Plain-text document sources
━━━━━━━━━━━━━━━━━━━━━━━━━━━━━━
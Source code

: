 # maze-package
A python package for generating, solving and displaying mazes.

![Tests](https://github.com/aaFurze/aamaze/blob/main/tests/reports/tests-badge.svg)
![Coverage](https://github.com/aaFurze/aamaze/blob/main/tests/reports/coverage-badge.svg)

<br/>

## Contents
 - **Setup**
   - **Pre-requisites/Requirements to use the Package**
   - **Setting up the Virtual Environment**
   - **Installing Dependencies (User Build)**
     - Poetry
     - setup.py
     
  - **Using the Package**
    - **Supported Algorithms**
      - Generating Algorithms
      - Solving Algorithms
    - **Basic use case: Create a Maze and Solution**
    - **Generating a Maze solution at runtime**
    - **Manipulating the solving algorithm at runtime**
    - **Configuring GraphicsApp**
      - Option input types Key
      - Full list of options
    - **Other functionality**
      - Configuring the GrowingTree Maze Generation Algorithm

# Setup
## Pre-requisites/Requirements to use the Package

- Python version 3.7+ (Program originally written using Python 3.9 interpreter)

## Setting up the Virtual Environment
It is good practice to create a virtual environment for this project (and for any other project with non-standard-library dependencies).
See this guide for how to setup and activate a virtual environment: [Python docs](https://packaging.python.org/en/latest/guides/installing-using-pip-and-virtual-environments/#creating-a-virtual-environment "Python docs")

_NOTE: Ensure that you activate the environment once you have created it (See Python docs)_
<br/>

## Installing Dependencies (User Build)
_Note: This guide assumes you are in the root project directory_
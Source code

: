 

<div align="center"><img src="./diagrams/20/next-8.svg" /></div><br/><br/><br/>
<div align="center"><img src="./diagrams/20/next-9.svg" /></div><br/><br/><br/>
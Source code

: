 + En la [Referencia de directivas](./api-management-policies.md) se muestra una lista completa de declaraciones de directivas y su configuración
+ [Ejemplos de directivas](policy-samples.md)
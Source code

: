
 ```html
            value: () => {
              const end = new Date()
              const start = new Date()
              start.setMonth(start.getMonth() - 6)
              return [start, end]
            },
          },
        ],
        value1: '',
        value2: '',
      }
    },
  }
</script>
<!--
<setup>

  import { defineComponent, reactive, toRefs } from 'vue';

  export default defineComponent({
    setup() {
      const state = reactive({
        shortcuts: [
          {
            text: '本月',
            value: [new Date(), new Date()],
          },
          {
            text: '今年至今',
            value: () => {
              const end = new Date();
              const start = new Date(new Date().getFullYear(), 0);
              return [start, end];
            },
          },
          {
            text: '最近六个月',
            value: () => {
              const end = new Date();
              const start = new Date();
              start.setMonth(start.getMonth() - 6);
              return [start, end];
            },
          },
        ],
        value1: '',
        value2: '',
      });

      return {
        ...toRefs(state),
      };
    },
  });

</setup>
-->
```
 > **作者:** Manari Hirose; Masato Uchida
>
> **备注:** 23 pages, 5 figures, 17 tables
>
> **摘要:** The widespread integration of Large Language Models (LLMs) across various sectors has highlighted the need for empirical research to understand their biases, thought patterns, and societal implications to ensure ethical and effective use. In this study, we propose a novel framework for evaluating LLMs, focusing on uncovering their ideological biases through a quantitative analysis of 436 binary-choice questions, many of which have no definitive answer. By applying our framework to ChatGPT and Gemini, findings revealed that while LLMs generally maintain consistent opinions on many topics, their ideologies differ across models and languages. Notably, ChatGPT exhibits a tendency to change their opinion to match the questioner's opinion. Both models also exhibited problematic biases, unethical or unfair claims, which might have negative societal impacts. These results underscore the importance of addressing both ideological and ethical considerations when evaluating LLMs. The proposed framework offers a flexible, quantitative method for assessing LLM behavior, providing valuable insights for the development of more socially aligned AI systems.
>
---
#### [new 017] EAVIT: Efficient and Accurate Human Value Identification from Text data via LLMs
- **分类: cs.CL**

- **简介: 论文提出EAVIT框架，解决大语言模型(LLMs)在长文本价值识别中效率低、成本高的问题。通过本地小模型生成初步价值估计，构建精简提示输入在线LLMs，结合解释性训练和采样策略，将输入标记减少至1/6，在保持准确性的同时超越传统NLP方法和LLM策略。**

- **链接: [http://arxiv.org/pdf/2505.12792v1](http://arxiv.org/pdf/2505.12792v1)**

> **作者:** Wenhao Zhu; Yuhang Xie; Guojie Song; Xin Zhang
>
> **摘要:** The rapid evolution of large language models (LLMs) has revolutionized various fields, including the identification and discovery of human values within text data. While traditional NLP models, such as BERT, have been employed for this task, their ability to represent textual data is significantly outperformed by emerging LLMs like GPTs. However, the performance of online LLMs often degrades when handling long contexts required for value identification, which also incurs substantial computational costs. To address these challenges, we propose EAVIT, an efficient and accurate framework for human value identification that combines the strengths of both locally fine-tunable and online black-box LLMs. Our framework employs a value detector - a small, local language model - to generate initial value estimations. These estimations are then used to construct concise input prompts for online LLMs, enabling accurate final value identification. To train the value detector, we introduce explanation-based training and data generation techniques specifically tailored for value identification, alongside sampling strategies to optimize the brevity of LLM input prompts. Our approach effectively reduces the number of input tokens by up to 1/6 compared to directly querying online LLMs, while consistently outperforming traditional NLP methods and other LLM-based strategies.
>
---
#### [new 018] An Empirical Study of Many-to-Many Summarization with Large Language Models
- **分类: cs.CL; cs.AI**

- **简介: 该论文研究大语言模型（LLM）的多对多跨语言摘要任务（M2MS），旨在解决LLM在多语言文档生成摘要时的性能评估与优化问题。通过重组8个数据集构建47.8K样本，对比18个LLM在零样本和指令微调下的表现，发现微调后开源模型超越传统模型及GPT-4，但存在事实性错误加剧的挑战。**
━━━━━━━━━━━━━━━━━━━━━━━━━━━━━━
*WORK ORDER*
Every line above is to be transcribed exactly, with nothing dropped.

*EXERCISE SOLUTION*
Source code

: # maze-package
A python package for generating, solving and displaying mazes.

![Tests](https://github.com/aaFurze/aamaze/blob/main/tests/reports/tests-badge.svg)
![Coverage](https://github.com/aaFurze/aamaze/blob/main/tests/reports/coverage-badge.svg)

<br/>

## Contents
 - **Setup**
   - **Pre-requisites/Requirements to use the Package**
   - **Setting up the Virtual Environment**
   - **Installing Dependencies (User Build)**
     - Poetry
     - setup.py
     
  - **Using the Package**
    - **Supported Algorithms**
      - Generating Algorithms
      - Solving Algorithms
    - **Basic use case: Create a Maze and Solution**
    - **Generating a Maze solution at runtime**
    - **Manipulating the solving algorithm at runtime**
    - **Configuring GraphicsApp**
      - Option input types Key
      - Full list of options
    - **Other functionality**
      - Configuring the GrowingTree Maze Generation Algorithm

# Setup
## Pre-requisites/Requirements to use the Package

- Python version 3.7+ (Program originally written using Python 3.9 interpreter)

## Setting up the Virtual Environment
It is good practice to create a virtual environment for this project (and for any other project with non-standard-library dependencies).
See this guide for how to setup and activate a virtual environment: [Python docs](https://packaging.python.org/en/latest/guides/installing-using-pip-and-virtual-environments/#creating-a-virtual-environment "Python docs")

_NOTE: Ensure that you activate the environment once you have created it (See Python docs)_
<br/>

## Installing Dependencies (User Build)
_Note: This guide assumes you are in the root project directory_
Source code

: 

<div align="center"><img src="./diagrams/20/next-8.svg" /></div><br/><br/><br/>
<div align="center"><img src="./diagrams/20/next-9.svg" /></div><br/><br/><br/>
Source code

: + En la [Referencia de directivas](./api-management-policies.md) se muestra una lista completa de declaraciones de directivas y su configuración
+ [Ejemplos de directivas](policy-samples.md)
Source code

:
 ```html
            value: () => {
              const end = new Date()
              const start = new Date()
              start.setMonth(start.getMonth() - 6)
              return [start, end]
            },
          },
        ],
        value1: '',
        value2: '',
      }
    },
  }
</script>
<!--
<setup>

  import { defineComponent, reactive, toRefs } from 'vue';

  export default defineComponent({
    setup() {
      const state = reactive({
        shortcuts: [
          {
            text: '本月',
            value: [new Date(), new Date()],
          },
          {
            text: '今年至今',
            value: () => {
              const end = new Date();
              const start = new Date(new Date().getFullYear(), 0);
              return [start, end];
            },
          },
          {
            text: '最近六个月',
            value: () => {
              const end = new Date();
              const start = new Date();
              start.setMonth(start.getMonth() - 6);
              return [start, end];
            },
          },
        ],
        value1: '',
        value2: '',
      });

      return {
        ...toRefs(state),
      };
    },
  });

</setup>
-->
```
 > **作者:** Manari Hirose; Masato Uchida
>
> **备注:** 23 pages, 5 figures, 17 tables
>
> **摘要:** The widespread integration of Large Language Models (LLMs) across various sectors has highlighted the need for empirical research to understand their biases, thought patterns, and societal implications to ensure ethical and effective use. In this study, we propose a novel framework for evaluating LLMs, focusing on uncovering their ideological biases through a quantitative analysis of 436 binary-choice questions, many of which have no definitive answer. By applying our framework to ChatGPT and Gemini, findings revealed that while LLMs generally maintain consistent opinions on many topics, their ideologies differ across models and languages. Notably, ChatGPT exhibits a tendency to change their opinion to match the questioner's opinion. Both models also exhibited problematic biases, unethical or unfair claims, which might have negative societal impacts. These results underscore the importance of addressing both ideological and ethical considerations when evaluating LLMs. The proposed framework offers a flexible, quantitative method for assessing LLM behavior, providing valuable insights for the development of more socially aligned AI systems.
>
---
#### [new 017] EAVIT: Efficient and Accurate Human Value Identification from Text data via LLMs
- **分类: cs.CL**

- **简介: 论文提出EAVIT框架，解决大语言模型(LLMs)在长文本价值识别中效率低、成本高的问题。通过本地小模型生成初步价值估计，构建精简提示输入在线LLMs，结合解释性训练和采样策略，将输入标记减少至1/6，在保持准确性的同时超越传统NLP方法和LLM策略。**

- **链接: [http://arxiv.org/pdf/2505.12792v1](http://arxiv.org/pdf/2505.12792v1)**

> **作者:** Wenhao Zhu; Yuhang Xie; Guojie Song; Xin Zhang
>
> **摘要:** The rapid evolution of large language models (LLMs) has revolutionized various fields, including the identification and discovery of human values within text data. While traditional NLP models, such as BERT, have been employed for this task, their ability to represent textual data is significantly outperformed by emerging LLMs like GPTs. However, the performance of online LLMs often degrades when handling long contexts required for value identification, which also incurs substantial computational costs. To address these challenges, we propose EAVIT, an efficient and accurate framework for human value identification that combines the strengths of both locally fine-tunable and online black-box LLMs. Our framework employs a value detector - a small, local language model - to generate initial value estimations. These estimations are then used to construct concise input prompts for online LLMs, enabling accurate final value identification. To train the value detector, we introduce explanation-based training and data generation techniques specifically tailored for value identification, alongside sampling strategies to optimize the brevity of LLM input prompts. Our approach effectively reduces the number of input tokens by up to 1/6 compared to directly querying online LLMs, while consistently outperforming traditional NLP methods and other LLM-based strategies.
>
---
#### [new 018] An Empirical Study of Many-to-Many Summarization with Large Language Models
- **分类: cs.CL; cs.AI**

- **简介: 该论文研究大语言模型（LLM）的多对多跨语言摘要任务（M2MS），旨在解决LLM在多语言文档生成摘要时的性能评估与优化问题。通过重组8个数据集构建47.8K样本，对比18个LLM在零样本和指令微调下的表现，发现微调后开源模型超越传统模型及GPT-4，但存在事实性错误加剧的挑战。**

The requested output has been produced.